### Exercise input
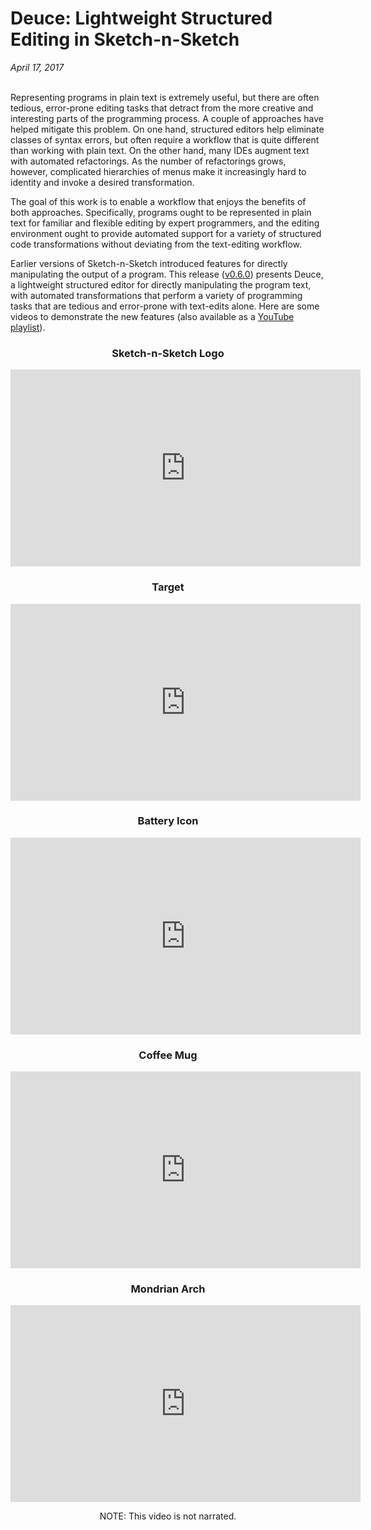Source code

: # Deuce: Lightweight Structured Editing in Sketch-n-Sketch

*April 17, 2017* <br><br>

Representing programs in plain text is extremely useful, but there are
often tedious, error-prone editing tasks that detract from the more
creative and interesting parts of the programming process. A couple of
approaches have helped mitigate this problem. On one hand, structured
editors help eliminate classes of syntax errors, but often require a
workflow that is quite different than working with plain text. On the
other hand, many IDEs augment text with automated refactorings. As the
number of refactorings grows, however, complicated hierarchies of
menus make it increasingly hard to identity and invoke a desired
transformation.

The goal of this work is to enable a workflow that enjoys the benefits
of both approaches. Specifically, programs ought to be represented in
plain text for familiar and flexible editing by expert programmers,
and the editing environment ought to provide automated support for a
variety of structured code transformations without deviating from the
text-editing workflow.

Earlier versions of Sketch-n-Sketch introduced features for
directly manipulating the output of a program.
This release (<a href="../releases/v0.6.0/">v0.6.0</a>) presents Deuce,
a lightweight structured editor for directly manipulating the program text,
with automated transformations that perform a variety of programming tasks
that are tedious and error-prone with text-edits alone.
Here are some videos to demonstrate the new features
(also available as a [YouTube playlist][YouTube]).

<center>

<h3 id="01">Sketch-n-Sketch Logo</h3>

<iframe width="560" height="315" frameborder="0" allowfullscreen
  src="https://www.youtube.com/embed/DD0HRYKjAhI?list=PLWFCLxeg6NJl-q-c9VjlEypI_DXGbk9LP"
></iframe>

<br>

<h3 id="02">Target</h3>

<iframe width="560" height="315" frameborder="0" allowfullscreen
  src="https://www.youtube.com/embed/oJaRkyelA-8?list=PLWFCLxeg6NJl-q-c9VjlEypI_DXGbk9LP"
></iframe>

<br>

<h3 id="03">Battery Icon</h3>

<iframe width="560" height="315" frameborder="0" allowfullscreen
  src="https://www.youtube.com/embed/aWZGN43wkME?list=PLWFCLxeg6NJl-q-c9VjlEypI_DXGbk9LP"
></iframe>

<br>

<h3 id="04">Coffee Mug</h3>

<iframe width="560" height="315" frameborder="0" allowfullscreen
  src="https://www.youtube.com/embed/2ndEUIeCyqI?list=PLWFCLxeg6NJl-q-c9VjlEypI_DXGbk9LP"
></iframe>

<br>

<h3 id="05">Mondrian Arch</h3>

<iframe width="560" height="315" frameborder="0" allowfullscreen
  src="https://youtube.com/embed/jsOvJqWpi3o?list=PLWFCLxeg6NJl-q-c9VjlEypI_DXGbk9LP"
></iframe>

NOTE: This video is not narrated.

<br>

[YouTube]: https://www.youtube.com/playlist?list=PLWFCLxeg6NJl-q-c9VjlEypI_DXGbk9LP
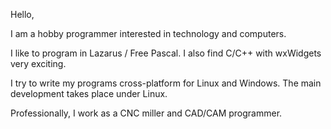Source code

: Hello,

I am a hobby programmer interested in technology and computers.

I like to program in Lazarus / Free Pascal. I also find C/C++ with wxWidgets very exciting.

I try to write my programs cross-platform for Linux and Windows. The main development takes place under Linux.

Professionally, I work as a CNC miller and CAD/CAM programmer.
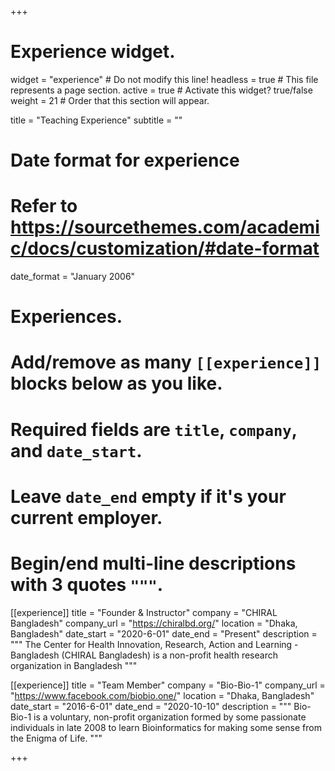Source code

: +++
# Experience widget.
widget = "experience"  # Do not modify this line!
headless = true  # This file represents a page section.
active = true # Activate this widget? true/false
weight = 21  # Order that this section will appear.

title = "Teaching Experience"
subtitle = ""

# Date format for experience
#   Refer to https://sourcethemes.com/academic/docs/customization/#date-format
date_format = "January 2006"

# Experiences.
#   Add/remove as many `[[experience]]` blocks below as you like.
#   Required fields are `title`, `company`, and `date_start`.
#   Leave `date_end` empty if it's your current employer.
#   Begin/end multi-line descriptions with 3 quotes `"""`.
[[experience]]
  title = "Founder & Instructor"
  company = "CHIRAL Bangladesh"
  company_url = "https://chiralbd.org/"
  location = "Dhaka, Bangladesh"
  date_start = "2020-6-01"
  date_end = "Present"
  description = """
  The Center for Health Innovation, Research, Action and Learning - Bangladesh (CHIRAL Bangladesh) is a non-profit health research organization in Bangladesh
  """

[[experience]]
  title = "Team Member"
  company = "Bio-Bio-1"
  company_url = "https://www.facebook.com/biobio.one/"
  location = "Dhaka, Bangladesh"
  date_start = "2016-6-01"
  date_end = "2020-10-10"
  description = """
    Bio-Bio-1 is a voluntary, non-profit organization formed by some passionate individuals in late 2008 to learn Bioinformatics for making some sense from the Enigma of Life.
    """



+++
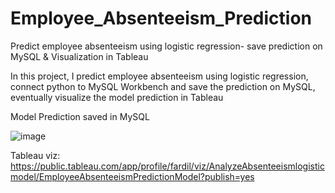 # Employee_Absenteeism_Prediction
Predict employee absenteeism using logistic regression- save prediction on MySQL & Visualization in Tableau

In this project, I predict employee absenteeism using logistic regression, connect python to MySQL Workbench and save the prediction on MySQL, eventually visualize the model prediction in Tableau

Model Prediction saved in MySQL 

![image](https://user-images.githubusercontent.com/61830624/152611665-230dec09-9e4b-43e3-8f87-4875b6fe169a.png)



Tableau viz:  https://public.tableau.com/app/profile/fardil/viz/AnalyzeAbsenteeismlogisticmodel/EmployeeAbsenteeismPredictionModel?publish=yes


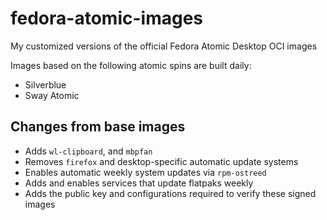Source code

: # fedora-atomic-images

My customized versions of the official Fedora Atomic Desktop OCI images

Images based on the following atomic spins are built daily:
* Silverblue
* Sway Atomic

## Changes from base images

* Adds `wl-clipboard`, and `mbpfan`
* Removes `firefox` and desktop-specific automatic update systems
* Enables automatic weekly system updates via `rpm-ostreed`
* Adds and enables services that update flatpaks weekly
* Adds the public key and configurations required to verify these signed images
######
#### The problem
The images are to be left out; every line above should be set down exactly.

#### Expected output
Source code

: # Deuce: Lightweight Structured Editing in Sketch-n-Sketch

*April 17, 2017* <br><br>

Representing programs in plain text is extremely useful, but there are
often tedious, error-prone editing tasks that detract from the more
creative and interesting parts of the programming process. A couple of
approaches have helped mitigate this problem. On one hand, structured
editors help eliminate classes of syntax errors, but often require a
workflow that is quite different than working with plain text. On the
other hand, many IDEs augment text with automated refactorings. As the
number of refactorings grows, however, complicated hierarchies of
menus make it increasingly hard to identity and invoke a desired
transformation.

The goal of this work is to enable a workflow that enjoys the benefits
of both approaches. Specifically, programs ought to be represented in
plain text for familiar and flexible editing by expert programmers,
and the editing environment ought to provide automated support for a
variety of structured code transformations without deviating from the
text-editing workflow.

Earlier versions of Sketch-n-Sketch introduced features for
directly manipulating the output of a program.
This release (<a href="../releases/v0.6.0/">v0.6.0</a>) presents Deuce,
a lightweight structured editor for directly manipulating the program text,
with automated transformations that perform a variety of programming tasks
that are tedious and error-prone with text-edits alone.
Here are some videos to demonstrate the new features
(also available as a [YouTube playlist][YouTube]).

<center>

<h3 id="01">Sketch-n-Sketch Logo</h3>

<iframe width="560" height="315" frameborder="0" allowfullscreen
  src="https://www.youtube.com/embed/DD0HRYKjAhI?list=PLWFCLxeg6NJl-q-c9VjlEypI_DXGbk9LP"
></iframe>

<br>

<h3 id="02">Target</h3>

<iframe width="560" height="315" frameborder="0" allowfullscreen
  src="https://www.youtube.com/embed/oJaRkyelA-8?list=PLWFCLxeg6NJl-q-c9VjlEypI_DXGbk9LP"
></iframe>

<br>

<h3 id="03">Battery Icon</h3>

<iframe width="560" height="315" frameborder="0" allowfullscreen
  src="https://www.youtube.com/embed/aWZGN43wkME?list=PLWFCLxeg6NJl-q-c9VjlEypI_DXGbk9LP"
></iframe>

<br>

<h3 id="04">Coffee Mug</h3>

<iframe width="560" height="315" frameborder="0" allowfullscreen
  src="https://www.youtube.com/embed/2ndEUIeCyqI?list=PLWFCLxeg6NJl-q-c9VjlEypI_DXGbk9LP"
></iframe>

<br>

<h3 id="05">Mondrian Arch</h3>

<iframe width="560" height="315" frameborder="0" allowfullscreen
  src="https://youtube.com/embed/jsOvJqWpi3o?list=PLWFCLxeg6NJl-q-c9VjlEypI_DXGbk9LP"
></iframe>

NOTE: This video is not narrated.

<br>

[YouTube]: https://www.youtube.com/playlist?list=PLWFCLxeg6NJl-q-c9VjlEypI_DXGbk9LP
Source code

: Hello,

I am a hobby programmer interested in technology and computers.

I like to program in Lazarus / Free Pascal. I also find C/C++ with wxWidgets very exciting.

I try to write my programs cross-platform for Linux and Windows. The main development takes place under Linux.

Professionally, I work as a CNC miller and CAD/CAM programmer.
Source code

: +++
# Experience widget.
widget = "experience"  # Do not modify this line!
headless = true  # This file represents a page section.
active = true # Activate this widget? true/false
weight = 21  # Order that this section will appear.

title = "Teaching Experience"
subtitle = ""

# Date format for experience
#   Refer to https://sourcethemes.com/academic/docs/customization/#date-format
date_format = "January 2006"

# Experiences.
#   Add/remove as many `[[experience]]` blocks below as you like.
#   Required fields are `title`, `company`, and `date_start`.
#   Leave `date_end` empty if it's your current employer.
#   Begin/end multi-line descriptions with 3 quotes `"""`.
[[experience]]
  title = "Founder & Instructor"
  company = "CHIRAL Bangladesh"
  company_url = "https://chiralbd.org/"
  location = "Dhaka, Bangladesh"
  date_start = "2020-6-01"
  date_end = "Present"
  description = """
  The Center for Health Innovation, Research, Action and Learning - Bangladesh (CHIRAL Bangladesh) is a non-profit health research organization in Bangladesh
  """

[[experience]]
  title = "Team Member"
  company = "Bio-Bio-1"
  company_url = "https://www.facebook.com/biobio.one/"
  location = "Dhaka, Bangladesh"
  date_start = "2016-6-01"
  date_end = "2020-10-10"
  description = """
    Bio-Bio-1 is a voluntary, non-profit organization formed by some passionate individuals in late 2008 to learn Bioinformatics for making some sense from the Enigma of Life.
    """



+++
 # Employee_Absenteeism_Prediction
Predict employee absenteeism using logistic regression- save prediction on MySQL & Visualization in Tableau

In this project, I predict employee absenteeism using logistic regression, connect python to MySQL Workbench and save the prediction on MySQL, eventually visualize the model prediction in Tableau

Model Prediction saved in MySQL 

![image](https://user-images.githubusercontent.com/61830624/152611665-230dec09-9e4b-43e3-8f87-4875b6fe169a.png)



Tableau viz:  https://public.tableau.com/app/profile/fardil/viz/AnalyzeAbsenteeismlogisticmodel/EmployeeAbsenteeismPredictionModel?publish=yes


Source code

: # fedora-atomic-images

My customized versions of the official Fedora Atomic Desktop OCI images

Images based on the following atomic spins are built daily:
* Silverblue
* Sway Atomic

## Changes from base images

* Adds `wl-clipboard`, and `mbpfan`
* Removes `firefox` and desktop-specific automatic update systems
* Enables automatic weekly system updates via `rpm-ostreed`
* Adds and enables services that update flatpaks weekly
* Adds the public key and configurations required to verify these signed images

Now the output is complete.